TASK DIRECTIONS
Begin at the line that contains "- **Feature 1**: A" and repeat every line from there to the end of the records below, inclusive, without adding any other line.

**** SOURCE MATERIAL ****

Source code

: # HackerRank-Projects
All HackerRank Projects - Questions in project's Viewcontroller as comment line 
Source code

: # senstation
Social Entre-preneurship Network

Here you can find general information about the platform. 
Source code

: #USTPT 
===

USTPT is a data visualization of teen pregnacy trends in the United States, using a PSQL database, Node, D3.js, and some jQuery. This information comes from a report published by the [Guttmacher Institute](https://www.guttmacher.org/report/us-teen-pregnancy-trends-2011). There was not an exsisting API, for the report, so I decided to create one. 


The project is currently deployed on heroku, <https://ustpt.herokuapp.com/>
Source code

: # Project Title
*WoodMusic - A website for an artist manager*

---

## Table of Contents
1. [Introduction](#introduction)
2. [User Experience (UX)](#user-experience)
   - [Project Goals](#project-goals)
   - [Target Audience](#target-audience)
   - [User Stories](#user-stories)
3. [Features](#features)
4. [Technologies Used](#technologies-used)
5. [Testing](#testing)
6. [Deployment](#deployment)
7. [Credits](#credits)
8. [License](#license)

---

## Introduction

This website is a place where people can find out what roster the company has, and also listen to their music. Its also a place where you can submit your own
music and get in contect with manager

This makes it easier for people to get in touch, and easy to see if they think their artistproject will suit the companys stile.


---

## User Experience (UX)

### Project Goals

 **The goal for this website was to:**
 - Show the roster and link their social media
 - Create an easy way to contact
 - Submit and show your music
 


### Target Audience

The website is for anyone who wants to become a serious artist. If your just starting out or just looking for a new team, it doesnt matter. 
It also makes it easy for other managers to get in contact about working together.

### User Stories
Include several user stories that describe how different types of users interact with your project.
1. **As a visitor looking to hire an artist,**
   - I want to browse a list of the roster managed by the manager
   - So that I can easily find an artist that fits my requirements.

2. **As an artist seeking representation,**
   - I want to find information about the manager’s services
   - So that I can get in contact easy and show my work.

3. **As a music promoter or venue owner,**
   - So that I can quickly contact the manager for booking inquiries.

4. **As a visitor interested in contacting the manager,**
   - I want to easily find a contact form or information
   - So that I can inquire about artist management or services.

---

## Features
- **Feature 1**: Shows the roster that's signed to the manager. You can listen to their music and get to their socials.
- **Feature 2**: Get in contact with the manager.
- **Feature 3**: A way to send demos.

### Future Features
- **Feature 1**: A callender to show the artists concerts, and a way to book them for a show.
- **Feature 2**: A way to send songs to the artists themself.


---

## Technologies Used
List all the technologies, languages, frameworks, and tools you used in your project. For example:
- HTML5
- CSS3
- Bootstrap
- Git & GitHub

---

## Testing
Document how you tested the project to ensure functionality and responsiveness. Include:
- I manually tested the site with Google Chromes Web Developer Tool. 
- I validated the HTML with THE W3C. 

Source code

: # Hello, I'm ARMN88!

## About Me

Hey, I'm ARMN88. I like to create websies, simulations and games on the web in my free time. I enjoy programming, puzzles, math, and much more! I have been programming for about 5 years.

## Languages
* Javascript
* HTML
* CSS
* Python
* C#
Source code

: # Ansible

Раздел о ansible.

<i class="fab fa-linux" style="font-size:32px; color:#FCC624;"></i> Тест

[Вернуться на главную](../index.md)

****

RESPONSE FOR THIS EXERCISE
- **Feature 1**: A callender to show the artists concerts, and a way to book them for a show.
- **Feature 2**: A way to send songs to the artists themself.


---

## Technologies Used
List all the technologies, languages, frameworks, and tools you used in your project. For example:
- HTML5
- CSS3
- Bootstrap
- Git & GitHub

---

## Testing
Document how you tested the project to ensure functionality and responsiveness. Include:
- I manually tested the site with Google Chromes Web Developer Tool. 
- I validated the HTML with THE W3C. 

Source code

: # Hello, I'm ARMN88!

## About Me

Hey, I'm ARMN88. I like to create websies, simulations and games on the web in my free time. I enjoy programming, puzzles, math, and much more! I have been programming for about 5 years.

## Languages
* Javascript
* HTML
* CSS
* Python
* C#
Source code

: # Ansible

Раздел о ansible.

<i class="fab fa-linux" style="font-size:32px; color:#FCC624;"></i> Тест

[Вернуться на главную](../index.md)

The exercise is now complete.